European Pond Turtle monitoring programme started at the Tour du Valat in 1997 © J.E Roché

Implementing our research programmes

Our programmes aim to improve our understanding of the functioning of habitats and species in relation to human activities. The goal is to draw lessons from them in order to maintain biodiversity, optimize management practices, fight undesirable species, and restore damaged habitats. We capitalize on our results by providing assistance for the management of other sites, creating management plans, and participating in technical networks and economic initiatives, such as agro-environmental measures.

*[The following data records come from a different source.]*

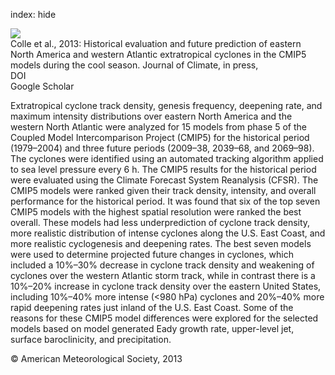 index: hide

<div class="Citation">
    <div class="Citation-thumb CitationThumb-linked"  data-href="https://doi.org/10.1175/jcli-d-12-00498.1">
      <img src="https://static.claimspace.cloud/climate-study-static/refs/thumbs/14/Colle_et_al_2013-thumb.png" />
    </div>

  <div class="Citation-body">
    <div class="Citation-text">Colle et al., 2013: Historical evaluation and future prediction of eastern North America and western Atlantic extratropical cyclones in the CMIP5 models during the cool season. <span class="Article-journal">Journal of Climate, </span><span class="Article-volume">in press, </span></div>
    <div class="Citation-links">
      <div class="CitationLink" data-href="https://doi.org/10.1175/jcli-d-12-00498.1">
        <div class="CitationLink-icon CitationLink-Doi"></div>
        <div class="CitationLink-text">DOI</div>
      </div>
      <div class="CitationLink" data-href="https://scholar.google.com/scholar?q=10.1175/jcli-d-12-00498.1">
        <div class="CitationLink-icon CitationLink-Scholar"></div>
        <div class="CitationLink-text">Google Scholar</div>
      </div>
    </div>
  </div>
</div>

Extratropical cyclone track density, genesis frequency, deepening rate, and maximum intensity distributions over eastern North America and the western North Atlantic were analyzed for 15 models from phase 5 of the Coupled Model Intercomparison Project (CMIP5) for the historical period (1979–2004) and three future periods (2009–38, 2039–68, and 2069–98). The cyclones were identified using an automated tracking algorithm applied to sea level pressure every 6 h. The CMIP5 results for the historical period were evaluated using the Climate Forecast System Reanalysis (CFSR). The CMIP5 models were ranked given their track density, intensity, and overall performance for the historical period. It was found that six of the top seven CMIP5 models with the highest spatial resolution were ranked the best overall. These models had less underprediction of cyclone track density, more realistic distribution of intense cyclones along the U.S. East Coast, and more realistic cyclogenesis and deepening rates. The best seven models were used to determine projected future changes in cyclones, which included a 10%–30% decrease in cyclone track density and weakening of cyclones over the western Atlantic storm track, while in contrast there is a 10%–20% increase in cyclone track density over the eastern United States, including 10%–40% more intense (<980 hPa) cyclones and 20%–40% more rapid deepening rates just inland of the U.S. East Coast. Some of the reasons for these CMIP5 model differences were explored for the selected models based on model generated Eady growth rate, upper-level jet, surface baroclinicity, and precipitation.

<div class="Citation-copy">
&copy; American Meteorological Society, 2013
</div>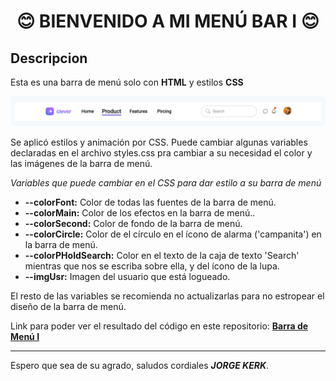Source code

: <h1 align="center">😊 BIENVENIDO A MI MENÚ BAR I 😊</h1>

<h2>Descripcion</h2>

Esta es una barra de menú solo con **HTML** y estilos **CSS** 

![Alt text](images/MenuBarExample.png)

Se aplicó estilos y animación por CSS. Puede cambiar algunas variables declaradas en el archivo styles.css pra cambiar a su necesidad el color y las imágenes de la barra de menú.

<i>Variables que puede cambiar en el CSS para dar estilo a su barra de menú</i>
<ul>
    <li><strong>--colorFont:</strong> Color de todas las fuentes de la barra de menú.</li>
    <li><strong>--colorMain:</strong> Color de los efectos en la barra de menú..</li>
    <li><strong>--colorSecond:</strong> Color de fondo de la barra de menú.</li>
    <li><strong>--colorCircle:</strong> Color de el círculo en el ícono de alarma ('campanita') en la barra de menú.</li>
    <li><strong>--colorPHoldSearch:</strong> Color en el texto de la caja de texto 'Search' mientras que nos se escriba sobre ella, y del ícono de la lupa.</li>
    <li><strong>--imgUsr:</strong> Imagen del usuario que está logueado.</li>
</ul>

El resto de las variables se recomienda no actualizarlas para no estropear el diseño de la barra de menú.
<br>

Link para poder ver el resultado del código en este repositorio: <a class="aClassMovLeft expand" href="https://jorgekerk.github.io/TP-2022-12-22-MenuBar1/">**Barra de Menú I**</a>

<hr>

Espero que sea de su agrado, saludos cordiales <i>**JORGE KERK**</i>.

Maintaining traditional activities

Traditionally, the pastures at the Tour du Valat were used by horses, sheep, and bulls. In 1994, the Tour du Valat created its own open range livestock activities for purebred Camargue bulls and horses, which graze on 1200 hectares of natural habitats. There are currently approximately 350 bulls and 20 horses in this livestock breeding programme, which in turn contributes to the research carried out by our scientific teams, particularly in terms of the impacts of grazing.

The livestock herding activities on our Estate are self-financed and respectful of the environment and comply with organic farming standards, as well as the Protected Designation of Origin (PDO) “Camargue bull” specifications. The herds of four ranchers graze on 1000 ha of the Estate. In 2016, the livestock that grazed on the site amounted to 450 heads of cattle and 70 horses.

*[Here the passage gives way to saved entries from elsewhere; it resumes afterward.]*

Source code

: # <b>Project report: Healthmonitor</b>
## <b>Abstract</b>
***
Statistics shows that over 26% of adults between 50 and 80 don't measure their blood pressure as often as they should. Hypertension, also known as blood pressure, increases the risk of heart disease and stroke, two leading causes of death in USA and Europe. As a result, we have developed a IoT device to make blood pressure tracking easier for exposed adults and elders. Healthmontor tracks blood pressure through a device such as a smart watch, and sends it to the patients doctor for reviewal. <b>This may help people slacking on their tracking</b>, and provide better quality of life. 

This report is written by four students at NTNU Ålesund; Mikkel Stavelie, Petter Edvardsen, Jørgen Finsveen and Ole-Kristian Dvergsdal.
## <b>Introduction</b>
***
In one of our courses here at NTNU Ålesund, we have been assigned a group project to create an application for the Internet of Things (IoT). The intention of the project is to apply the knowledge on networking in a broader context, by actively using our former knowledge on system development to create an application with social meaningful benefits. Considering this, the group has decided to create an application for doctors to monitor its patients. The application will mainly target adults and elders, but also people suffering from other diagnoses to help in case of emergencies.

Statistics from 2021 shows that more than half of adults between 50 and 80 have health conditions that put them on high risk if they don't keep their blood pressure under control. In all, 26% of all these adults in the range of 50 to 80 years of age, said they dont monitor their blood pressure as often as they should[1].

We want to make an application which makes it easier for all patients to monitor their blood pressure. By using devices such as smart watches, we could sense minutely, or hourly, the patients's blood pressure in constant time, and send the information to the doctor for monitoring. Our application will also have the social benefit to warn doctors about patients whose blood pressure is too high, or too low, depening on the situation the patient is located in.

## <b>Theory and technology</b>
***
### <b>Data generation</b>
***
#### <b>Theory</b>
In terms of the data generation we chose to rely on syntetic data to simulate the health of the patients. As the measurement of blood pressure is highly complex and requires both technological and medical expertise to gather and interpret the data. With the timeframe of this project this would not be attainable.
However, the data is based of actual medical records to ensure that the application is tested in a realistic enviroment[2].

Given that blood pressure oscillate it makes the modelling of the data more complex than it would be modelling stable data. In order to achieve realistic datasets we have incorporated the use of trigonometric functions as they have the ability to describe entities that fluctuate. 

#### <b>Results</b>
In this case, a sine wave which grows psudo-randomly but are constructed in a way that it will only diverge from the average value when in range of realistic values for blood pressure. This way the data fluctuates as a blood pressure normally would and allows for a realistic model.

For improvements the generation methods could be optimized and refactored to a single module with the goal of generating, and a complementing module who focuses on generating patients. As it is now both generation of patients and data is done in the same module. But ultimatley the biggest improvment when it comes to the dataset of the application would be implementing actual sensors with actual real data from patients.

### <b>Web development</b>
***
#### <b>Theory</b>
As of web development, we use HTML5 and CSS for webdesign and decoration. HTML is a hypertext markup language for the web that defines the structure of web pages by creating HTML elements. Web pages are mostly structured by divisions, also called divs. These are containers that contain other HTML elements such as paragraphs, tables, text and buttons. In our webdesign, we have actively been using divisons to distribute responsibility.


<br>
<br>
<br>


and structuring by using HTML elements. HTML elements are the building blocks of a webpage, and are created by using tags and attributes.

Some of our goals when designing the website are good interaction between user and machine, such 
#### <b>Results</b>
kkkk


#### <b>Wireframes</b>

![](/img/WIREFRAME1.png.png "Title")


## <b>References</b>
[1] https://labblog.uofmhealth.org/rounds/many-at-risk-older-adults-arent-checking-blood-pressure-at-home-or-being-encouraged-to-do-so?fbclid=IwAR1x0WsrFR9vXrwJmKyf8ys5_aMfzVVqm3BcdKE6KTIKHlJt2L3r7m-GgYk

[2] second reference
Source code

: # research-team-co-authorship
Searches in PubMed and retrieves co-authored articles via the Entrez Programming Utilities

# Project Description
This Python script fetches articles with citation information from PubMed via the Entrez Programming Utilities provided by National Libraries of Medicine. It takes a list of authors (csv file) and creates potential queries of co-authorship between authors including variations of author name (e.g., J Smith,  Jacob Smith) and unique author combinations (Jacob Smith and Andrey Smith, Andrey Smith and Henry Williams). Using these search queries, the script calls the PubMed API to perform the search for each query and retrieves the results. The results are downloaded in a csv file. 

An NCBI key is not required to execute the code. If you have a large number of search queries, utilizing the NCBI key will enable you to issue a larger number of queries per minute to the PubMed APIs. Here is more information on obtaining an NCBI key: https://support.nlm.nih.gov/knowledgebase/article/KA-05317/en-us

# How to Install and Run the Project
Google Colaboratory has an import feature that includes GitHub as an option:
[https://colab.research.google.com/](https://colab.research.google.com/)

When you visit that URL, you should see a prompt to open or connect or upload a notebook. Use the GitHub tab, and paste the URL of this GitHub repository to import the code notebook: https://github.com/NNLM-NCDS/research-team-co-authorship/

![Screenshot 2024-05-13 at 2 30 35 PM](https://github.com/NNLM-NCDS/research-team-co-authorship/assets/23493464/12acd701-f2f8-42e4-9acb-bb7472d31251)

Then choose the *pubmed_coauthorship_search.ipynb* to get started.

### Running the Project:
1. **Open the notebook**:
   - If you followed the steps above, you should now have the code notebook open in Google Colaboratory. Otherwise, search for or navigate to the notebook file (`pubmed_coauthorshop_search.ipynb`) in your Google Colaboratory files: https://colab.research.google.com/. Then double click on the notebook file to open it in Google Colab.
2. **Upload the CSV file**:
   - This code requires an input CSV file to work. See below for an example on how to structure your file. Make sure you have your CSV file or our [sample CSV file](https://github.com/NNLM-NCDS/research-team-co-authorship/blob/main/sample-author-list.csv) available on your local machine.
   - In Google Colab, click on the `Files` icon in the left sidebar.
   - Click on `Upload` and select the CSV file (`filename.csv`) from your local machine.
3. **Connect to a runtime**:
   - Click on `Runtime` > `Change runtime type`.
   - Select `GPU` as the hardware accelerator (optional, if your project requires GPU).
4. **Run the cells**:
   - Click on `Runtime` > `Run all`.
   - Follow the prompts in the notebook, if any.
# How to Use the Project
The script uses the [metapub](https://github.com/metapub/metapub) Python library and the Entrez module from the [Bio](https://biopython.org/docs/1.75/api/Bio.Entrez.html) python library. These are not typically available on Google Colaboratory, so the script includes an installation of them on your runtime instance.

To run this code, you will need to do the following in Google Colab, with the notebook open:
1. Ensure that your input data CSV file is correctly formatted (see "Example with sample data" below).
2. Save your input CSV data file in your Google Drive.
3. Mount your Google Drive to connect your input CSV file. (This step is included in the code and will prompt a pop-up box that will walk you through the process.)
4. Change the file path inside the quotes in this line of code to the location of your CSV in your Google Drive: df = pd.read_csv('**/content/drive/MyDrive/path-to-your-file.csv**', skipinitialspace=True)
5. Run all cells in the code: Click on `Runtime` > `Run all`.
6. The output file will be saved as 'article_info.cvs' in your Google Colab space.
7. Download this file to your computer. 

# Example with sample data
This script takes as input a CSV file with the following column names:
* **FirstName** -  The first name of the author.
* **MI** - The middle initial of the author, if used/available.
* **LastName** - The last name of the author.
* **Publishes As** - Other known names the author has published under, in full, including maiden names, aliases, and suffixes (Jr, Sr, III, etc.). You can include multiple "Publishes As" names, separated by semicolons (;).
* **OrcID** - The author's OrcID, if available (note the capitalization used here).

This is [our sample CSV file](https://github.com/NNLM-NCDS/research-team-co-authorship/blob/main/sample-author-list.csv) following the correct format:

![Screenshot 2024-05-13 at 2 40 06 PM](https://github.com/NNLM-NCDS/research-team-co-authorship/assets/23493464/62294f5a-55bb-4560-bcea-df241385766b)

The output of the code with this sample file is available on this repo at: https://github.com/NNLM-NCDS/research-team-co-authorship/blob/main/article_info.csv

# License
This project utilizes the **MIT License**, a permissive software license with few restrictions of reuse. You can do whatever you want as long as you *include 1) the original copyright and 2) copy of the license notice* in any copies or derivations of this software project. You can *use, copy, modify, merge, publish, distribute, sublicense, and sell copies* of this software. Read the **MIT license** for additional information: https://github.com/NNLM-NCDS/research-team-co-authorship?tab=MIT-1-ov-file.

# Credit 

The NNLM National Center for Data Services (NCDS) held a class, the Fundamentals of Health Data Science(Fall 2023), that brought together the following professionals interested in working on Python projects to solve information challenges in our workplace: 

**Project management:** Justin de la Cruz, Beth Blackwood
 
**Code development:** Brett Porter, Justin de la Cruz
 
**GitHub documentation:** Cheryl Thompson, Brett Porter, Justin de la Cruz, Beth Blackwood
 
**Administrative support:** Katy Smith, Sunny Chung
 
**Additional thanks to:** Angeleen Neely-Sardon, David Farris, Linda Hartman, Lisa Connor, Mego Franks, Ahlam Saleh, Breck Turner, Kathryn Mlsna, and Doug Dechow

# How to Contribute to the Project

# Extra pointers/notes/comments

Camargue bulls from the Tour du Valat herd © Tour du Valat

Other fields are also used for growing organic rice, wheat, and hay in a traditional crop rotation cycle in the Camargue.

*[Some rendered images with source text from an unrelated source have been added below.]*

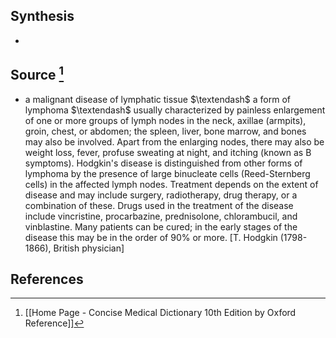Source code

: ## Synthesis
- 
## Source [^1]
- a malignant disease of lymphatic tissue $\textendash$ a form of lymphoma $\textendash$ usually characterized by painless enlargement of one or more groups of lymph nodes in the neck, axillae (armpits), groin, chest, or abdomen; the spleen, liver, bone marrow, and bones may also be involved. Apart from the enlarging nodes, there may also be weight loss, fever, profuse sweating at night, and itching (known as B symptoms). Hodgkin's disease is distinguished from other forms of lymphoma by the presence of large binucleate cells (Reed-Sternberg cells) in the affected lymph nodes. Treatment depends on the extent of disease and may include surgery, radiotherapy, drug therapy, or a combination of these. Drugs used in the treatment of the disease include vincristine, procarbazine, prednisolone, chlorambucil, and vinblastine. Many patients can be cured; in the early stages of the disease this may be in the order of $90 \%$ or more. \[T. Hodgkin (1798-1866), British physician]
## References

[^1]: [[Home Page - Concise Medical Dictionary 10th Edition by Oxford Reference]]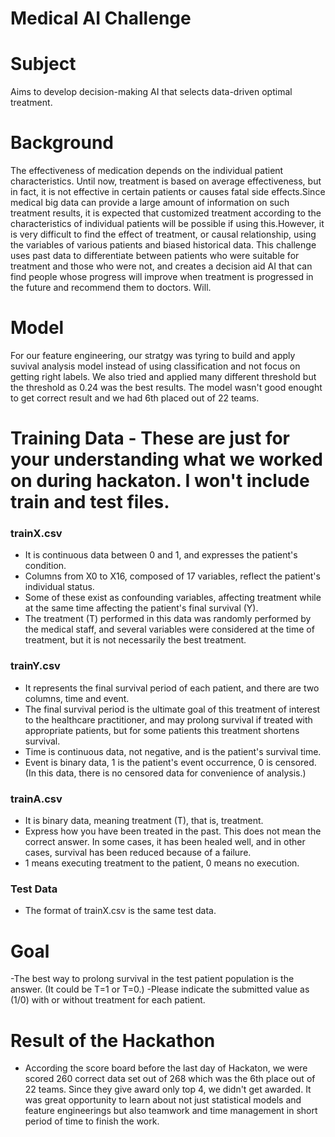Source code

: # Medical AI Challenge

# Subject
Aims to develop decision-making AI that selects data-driven optimal treatment.

# Background
The effectiveness of medication depends on the individual patient characteristics. Until now, treatment is based on average effectiveness, but in fact, it is not effective in certain patients or causes fatal side effects.Since medical big data can provide a large amount of information on such treatment results, it is expected that customized treatment according to the characteristics of individual patients will be possible if using this.However, it is very difficult to find the effect of treatment, or causal relationship, using the variables of various patients and biased historical data. This challenge uses past data to differentiate between patients who were suitable for treatment and those who were not, and creates a decision aid AI that can find people whose progress will improve when treatment is progressed in the future and recommend them to doctors. Will.

# Model 

For our feature engineering, our stratgy was tyring to build and apply suvival analysis model instead of using classification and not focus on getting right labels. We also tried and applied many different threshold but the threshold as 0.24 was the best results. The model wasn't good enought to get correct result and we had 6th placed out of 22 teams.


# Training Data - These are just for your understanding what we worked on during hackaton. I won't include train and test files. 

### trainX.csv
-	It is continuous data between 0 and 1, and expresses the patient's condition.
-	Columns from X0 to X16, composed of 17 variables, reflect the patient's individual status.
-	Some of these exist as confounding variables, affecting treatment while at the same time affecting the patient's final survival (Y).
-	The treatment (T) performed in this data was randomly performed by the medical staff, and several variables were considered at the time of treatment, but it is not necessarily the best treatment.

### trainY.csv
-	It represents the final survival period of each patient, and there are two columns, time and event.
-	The final survival period is the ultimate goal of this treatment of interest to the healthcare practitioner, and may prolong survival if treated with appropriate patients, but for some patients this treatment shortens survival.
-	Time is continuous data, not negative, and is the patient's survival time.
-	Event is binary data, 1 is the patient's event occurrence, 0 is censored. (In this data, there is no censored data for convenience of analysis.)	

### trainA.csv
-	It is binary data, meaning treatment (T), that is, treatment.
-	Express how you have been treated in the past. This does not mean the correct answer. In some cases, it has been healed well, and in other cases, survival has been reduced because of a failure.
-	1 means executing treatment to the patient, 0 means no execution.

### Test Data
-	The format of trainX.csv is the same test data.

# Goal
-The best way to prolong survival in the test patient population is the answer. (It could be T=1 or T=0.)
-Please indicate the submitted value as (1/0) with or without treatment for each patient.

# Result of the Hackathon
- According the score board before the last day of Hackaton, we were scored 260 correct data set out of 268 which was the 6th place out of 22 teams. Since they give award only top 4, we didn't get awarded. It was great opportunity to learn about not just statistical models and feature engineerings but also teamwork and time management in short period of time to finish the work.   
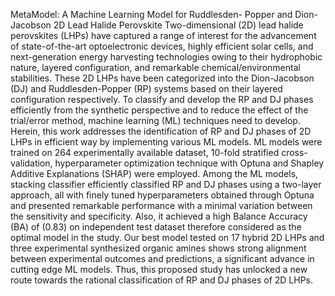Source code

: MetaModel: A Machine Learning Model for Ruddlesden-	Popper and Dion-Jacobson 2D Lead Halide Perovskite
Two-dimensional (2D) lead halide perovskites (LHPs) have captured a range of interest for the advancement of state-of-the-art optoelectronic devices, highly efficient solar cells, and next-generation energy harvesting technologies owing to their hydrophobic nature, layered configuration, and remarkable chemical/environmental stabilities. These 2D LHPs have been categorized into the Dion-Jacobson (DJ) and Ruddlesden-Popper (RP) systems based on their layered configuration respectively. To classify and develop the RP and DJ phases efficiently from the synthetic perspective and to reduce the effect of the trial/error method, machine learning (ML) techniques need to develop. Herein, this work addresses the identification of RP and DJ phases of 2D LHPs in efficient way by implementing various ML models. ML models were trained on 264 experimentally available dataset, 10-fold stratified cross-validation, hyperparameter optimization technique with Optuna and Shapley Additive Explanations (SHAP) were employed. Among the ML models, stacking classifier efficiently classified RP and DJ phases using a two-layer approach, all with finely tuned hyperparameters obtained through Optuna and presented remarkable performance with a minimal variation between the sensitivity and specificity. Also, it achieved a high Balance Accuracy (BA) of (0.83) on independent test dataset therefore considered as the optimal model in the study. Our best model tested on 17 hybrid 2D LHPs and three experimental synthesized organic amines shows strong alignment between experimental outcomes and predictions, a significant advance in cutting edge ML models. Thus, this proposed study has unlocked a new route towards the rational classification of RP and DJ phases of 2D LHPs.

Hunting is also a well-established practice on the Estate, which is organised based on innovative regulations:

• To prevent lead poisoning in ducks, which could then have repercussions on the entire food chain, including humans, traditional lead shot has been forbidden since 1994, and must be replaced by alternative tungsten or steel shot. The game registers are kept with precise information, including the number of outings and game bagged, in order to provide accurate statistical data that can be exploited in the framework of scientific studies;

• The Tour du Valat hunting group includes about twenty present and past employees, who hunt on about 25% of the site;

• The Tour du Valat also participates actively in the local effort to regulate the wild boar population by organising hunting outings (to which many local hunters are invited), shooting them to protect crops, with bow hunting in the more fragile areas (the central part of the Regional Nature Reserve).

THE REGIONAL NATURE RESERVE

Between 1984 and 2008, 1,071 ha of the 2,547 ha on the Tour du Valat Estate itself, were listed as a Voluntary Nature Reserve.

Since July 2008, 1,845 ha have been listed as a Regional Nature Reserve (see the French Nature Reserves site), so as to preserve the habitats and the highly diverse fauna and flora, which are constantly changing from year to year according to climate conditions.

Collared Pratincole Glareola pratincola. Every year, a significant part of the French population visit the Tour du Valat Estate. © Marc Thibault

Starting in 1986, the Tour du Valat drew up one of the first nature reserve management plans in France. Since then it has been updated every five years, with new goals and the means defined for achieving them.

The 2016-2020 management plan was once again innovative with the application of the Open Standards for Conservation for the first time ever in France. Based on this experience, the methodology was subsequently applied by other French nature reserves.

The major management orientations make a distinction between what falls within the scope of natural heritage conservation, insisting on the naturalness and functions of characteristic Camargue habitats, and what results from the development of activities compatible with nature conservation, such as the major role played by the site for science (for management experimentations, protocol testing, and more), the agricultural and hunting activities, and the utilisation of the Estate to demonstrate Tour du Valat activities (showcase, knowledge transfer, welcoming the public and partners, and so on).

The experience we acquire in terms of our management plan is transferred to other sites in the Camargue and throughout the Mediterranean.